======== Information provided

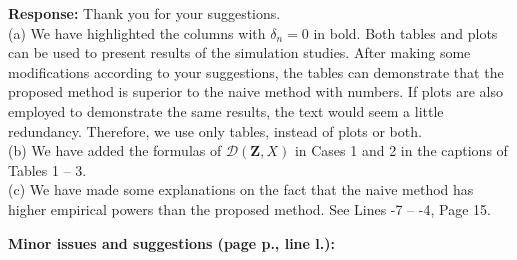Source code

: \documentclass[12pt]{report}
\begin{document}
\begin{description}
{ \bf Response: } Thank you for your suggestions.\\

(a) We have highlighted the columns with $\delta_n=0$ in bold. Both tables and plots can be used to present results of the simulation studies. After making  some modifications according to your suggestions, the tables can demonstrate that the proposed method is superior to the naive method with numbers.  If   plots are also employed to demonstrate the same results,
the text would seem a little redundancy. Therefore, we use only tables, instead of plots or both.\\

(b) We have added the formulas of $\mathcal{D}(\mathbf{Z},X)$ in Cases 1 and 2  in the  captions of Tables 1 -- 3.\\

(c) We have made some explanations on the fact that the naive method has higher empirical powers than the proposed method. See Lines -7 -- -4, Page 15. \\


\end{description}


\vspace*{0.1in}

{\bf Minor issues and suggestions (page p., line l.):}

\vspace*{0.1in}
\end{document}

================

Aim of the task. Write out each entry exactly; any pictures stay out of the copy.

Answer section.
Source code

: \documentclass[12pt]{report}
\begin{document}
\begin{description}
{ \bf Response: } Thank you for your suggestions.\\

(a) We have highlighted the columns with $\delta_n=0$ in bold. Both tables and plots can be used to present results of the simulation studies. After making  some modifications according to your suggestions, the tables can demonstrate that the proposed method is superior to the naive method with numbers.  If   plots are also employed to demonstrate the same results,
the text would seem a little redundancy. Therefore, we use only tables, instead of plots or both.\\

(b) We have added the formulas of $\mathcal{D}(\mathbf{Z},X)$ in Cases 1 and 2  in the  captions of Tables 1 -- 3.\\

(c) We have made some explanations on the fact that the naive method has higher empirical powers than the proposed method. See Lines -7 -- -4, Page 15. \\


\end{description}


\vspace*{0.1in}

{\bf Minor issues and suggestions (page p., line l.):}

\vspace*{0.1in}
\end{document}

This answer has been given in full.